The researchers show that at small spatial scales such as schools, highly contagious pathogens can behave with a complexity that becomes obscured in large-scale transmission data from a city or national level, Moss said.

A "notable aspect of this research relates to understanding how the more complex dynamics of measles-virus transmission at fine spatial scales such as schools relates to more regular and predictable dynamic patterns at larger spatial scales," Moss said. "The findings are specific to measles but these methods could be applied to other infectious diseases with different and complex dynamics at different spatial scales."

In addition, the researchers' application of 1904 data to a current public health scenario illustrates the value of historical information in understanding how diseases spread, Moss said.

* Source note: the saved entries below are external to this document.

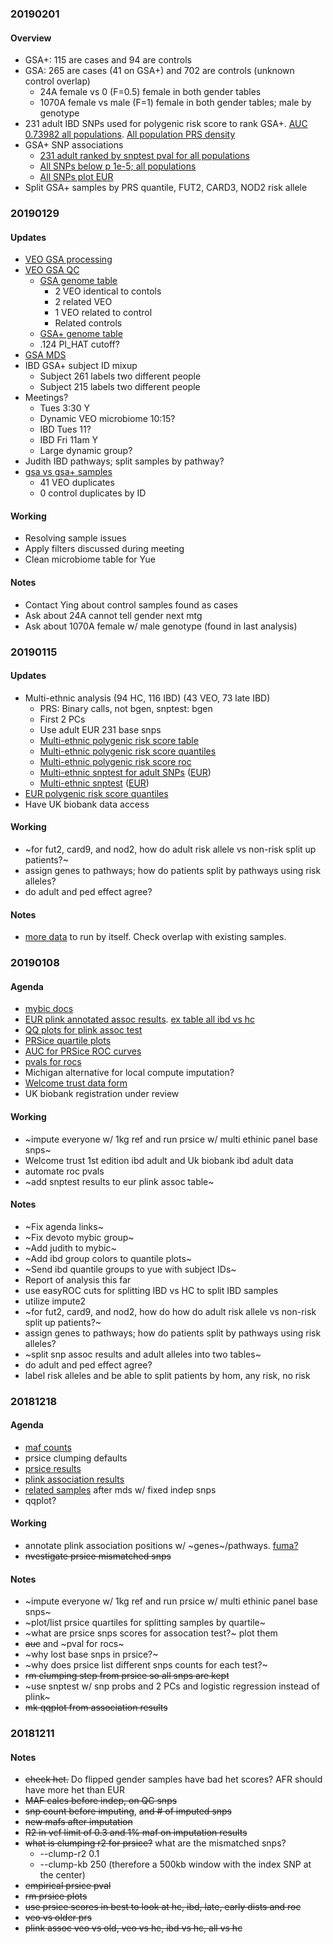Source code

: ### 20190201

#### Overview
* GSA+: 115 are cases and 94 are controls
* GSA: 265 are cases (41 on GSA+) and 702 are controls (unknown control overlap)
    * 24A female vs 0 (F=0.5) female in both gender tables
    * 1070A female vs male (F=1) female in both gender tables; male by genotype
* 231 adult IBD SNPs used for polygenic risk score to rank GSA+. [AUC 0.73982 all populations](https://github.com/samesense/ibd-gwas/blob/master/writeup/plots/all.tpop.prs.roc.png). [All population PRS density](https://github.com/samesense/ibd-gwas/blob/master/writeup/plots/all.tpop.prs.density.png)
* GSA+ SNP associations
    * [231 adult ranked by snptest pval for all populations](https://github.com/samesense/ibd-gwas/blob/master/writeup/tables/adult.all.tpop.assoc.csv)
    * [All SNPs below p 1e-5; all populations](https://github.com/samesense/ibd-gwas/blob/master/writeup/tables/ped.all.tpop.assoc.csv)
    * [All SNPs plot EUR](https://github.com/samesense/ibd-gwas/blob/master/writeup/plots/manhattan.all.png)
* Split GSA+ samples by PRS quantile, FUT2, CARD3, NOD2 risk allele

### 20190129

#### Updates
* [VEO GSA processing](https://github.com/samesense/ibd-gwas/blob/master/writeup/methods.md#veo-gsa-snp-filters)
* [VEO GSA QC](https://github.com/samesense/ibd-gwas/blob/master/writeup/methods.md#veo-gsa-qc)
    * [GSA genome table](https://docs.google.com/spreadsheets/d/1QK4bAMm4bZqctnldZjs5Jwbs1MiOqzWwflRetY1-RW0/edit#gid=301566719)
        * 2 VEO identical to contols
        * 2 related VEO
        * 1 VEO related to control
        * Related controls
    * [GSA+ genome table](https://docs.google.com/spreadsheets/d/1CFsaf5nz1TcppBgqOd4VkWKGRO2t1xmxFcfQC6oYsjw/edit#gid=1911340057)
    * .124 PI_HAT cutoff?
* [GSA MDS](https://github.com/samesense/ibd-gwas/blob/master/writeup/plots/hapmap_mds.gsa.png)  
* IBD GSA+ subject ID mixup
    * Subject 261 labels two different people
    * Subject 215 labels two different people
* Meetings?
    * Tues 3:30 Y
    * Dynamic VEO microbiome 10:15?
    * IBD Tues 11?
    * IBD Fri 11am Y
    * Large dynamic group?
* Judith IBD pathways; split samples by pathway?
* [gsa vs gsa+ samples](https://docs.google.com/spreadsheets/d/1T5TmfiabuY-EuKc16Dmynmtao7TAAqAqU-z_hBAHQnI/edit#gid=186652860)
    * 41 VEO duplicates
    * 0 control duplicates by ID

#### Working
* Resolving sample issues
* Apply filters discussed during meeting
* Clean microbiome table for Yue

#### Notes
* Contact Ying about control samples found as cases
* Ask about 24A cannot tell gender next mtg
* Ask about 1070A female w/ male genotype (found in last analysis)

### 20190115

#### Updates
* Multi-ethnic analysis (94 HC, 116 IBD) (43 VEO, 73 late IBD)
    * PRS: Binary calls, not bgen, snptest: bgen
    * First 2 PCs
    * Use adult EUR 231 base snps
    * [Multi-ethnic polygenic risk score table](tables/prs.tpop.md)
    * [Multi-ethnic polygenic risk score quantiles](plots/all.tpop.prs.quantiles.png)
    * [Multi-ethnic polygenic risk score roc](plots/all.tpop.prs.roc.png)
    * [Multi-ethnic snptest for adult SNPs](tables/adult.all.tpop.assoc.csv) ([EUR](tables/adult.all.eur.assoc.csv))
    * [Multi-ethnic snptest](tables/ped.all.tpop.assoc.csv) ([EUR](tables/ped.all.eur.assoc.csv))
* [EUR polygenic risk score quantiles](plots/all.eur.prs.quantiles.png)
* Have UK biobank data access

#### Working
* ~for fut2, card9, and nod2, how do adult risk allele vs non-risk split up patients?~
* assign genes to pathways; how do patients split by pathways using risk alleles?
* do adult and ped effect agree?

#### Notes
* [more data](https://mail.google.com/mail/u/0/#inbox/FMfcgxwBVDKqJbCSJrRCzNkLHvWCjNGc) to run by itself. Check overlap with existing samples.

### 20190108

#### Agenda
* [mybic docs](http://mybic.chop.edu/labs/devoto_lab/ibd-gwas/)
* [EUR plink annotated assoc results](http://mybic.chop.edu/labs/devoto_lab/ibd-gwas/). [ex table all ibd vs hc](tables/all.eur.assoc.csv)
* [QQ plots for plink assoc test](https://github.com/samesense/ibd-gwas/blob/master/writeup/methods.md#associations)
* [PRSice quartile plots](https://github.com/samesense/ibd-gwas/blob/master/writeup/methods.md#polygenic-risk-score)
* [AUC for PRSice ROC curves](https://github.com/samesense/ibd-gwas/blob/master/writeup/tables/prs.md)
* [pvals for rocs](https://github.com/samesense/ibd-gwas/blob/master/writeup/methods.md#polygenic-risk-score)
* Michigan alternative for local compute imputation?
* [Welcome trust data form](https://www.dropbox.com/s/u60f4i2uhh7jtmc/Screenshot%202019-01-08%2014.15.14.png?dl=0)
* UK biobank registration under review

#### Working
* ~impute everyone w/ 1kg ref and run prsice w/ multi ethinic panel base snps~
* Welcome trust 1st edition ibd adult and Uk biobank ibd adult data
* automate roc pvals
* ~add snptest results to eur plink assoc table~

#### Notes
* ~Fix agenda links~
* ~Fix devoto mybic group~
* ~Add judith to mybic~
* ~Add ibd group colors to quantile plots~
* ~Send ibd quantile groups to yue with subject IDs~
* Report of analysis this far
* use easyROC cuts for splitting IBD vs HC to split IBD samples
* utilize impute2
* ~for fut2, card9, and nod2, how do how do adult risk allele vs non-risk split up patients?~
* assign genes to pathways; how do patients split by pathways using risk alleles?
* ~split snp assoc results and adult alleles into two tables~
* do adult and ped effect agree?
* label risk alleles and be able to split patients by hom, any risk, no risk

### 20181218

#### Agenda
* [maf counts](tables/maf.md)
* prsice clumping defaults
* [prsice results](methods.md#polygenic-risk-score)
* [plink association results](methods.md#associations)
* [related samples](log.md#20181217) after mds w/ fixed indep snps
* qqplot?

#### Working
* annotate plink association positions w/ ~genes~/pathways. [fuma?](https://www.nature.com/articles/s41467-017-01261-5)
* ~~nvestigate prsice mismatched snps~~

#### Notes
* ~impute everyone w/ 1kg ref and run prsice w/ multi ethinic panel base snps~
* ~plot/list prsice quartiles for splitting samples by quartile~
* ~what are prsice snps scores for assocation test?~ plot them
* ~~auc~~ and ~pval for rocs~
* ~why lost base snps in prsice?~
* ~why does prsice list different snps counts for each test?~
* ~~rm clumping step from prsice so all snps are kept~~
* ~use snptest w/ snp probs and 2 PCs and logistic regression instead of plink~
* ~~mk qqplot from association results~~

### 20181211

#### Notes
* ~~check het.~~ Do flipped gender samples have bad het scores? AFR should have more het than EUR
* ~~MAF calcs before indep, on QC snps~~
* ~~snp count before imputing~~, ~~and # of imputed snps~~
* ~~new mafs after imputation~~
* ~~R2 in vcf limit of 0.3 and 1% maf on imputation results~~
* ~~what is clumping r2 for prsice?~~ what are the mismatched snps?
    * --clump-r2 0.1
    * --clump-kb 250 (therefore a 500kb window with the index SNP at the center)
* ~~empirical prsice pval~~
* ~~rm prsice plots~~
* ~~use prsice scores in best to look at hc, ibd, late, early dists and roc~~
* ~~veo vs older prs~~
* ~~plink assoc veo vs old, veo vs hc, ibd vs hc, all vs hc~~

After all, he said, while society has changed since then, measles has not.

"Measles has a characteristic clinical appearance and during outbreaks does not need laboratory confirmation, which didn't exist in 1904," he said. "This shows the value of searching for such data sets and of the stories they can tell that are still of relevance more than 100 years later."

Becker and Grenfell worked with Ruthie Birger, a former graduate student in ecology and evolutionary biology now at Columbia University; Aude Teillant, a former research assistant in the Princeton Environmental Institute now at the University of Caen Normandy in France; and Paul Gastanaduy and Gregory Wallace of the Centers for Disease Control and Prevention.

The paper, "Estimating enhanced prevaccination measles transmission hotspots in the context of cross-scale dynamics," was published Nov. 21 in the Proceedings of the National Academy of Science. The work was supported by the Center for Health and Wellbeing in Princeton's Woodrow Wilson School of Public and International Affairs; the RAPIDD (Research and Policy for Infectious Disease Dynamics) program funded by the U.S. Department of Homeland Security and managed by the National Institutes of Health's Fogarty International Center; and the Bill and Melinda Gates Foundation.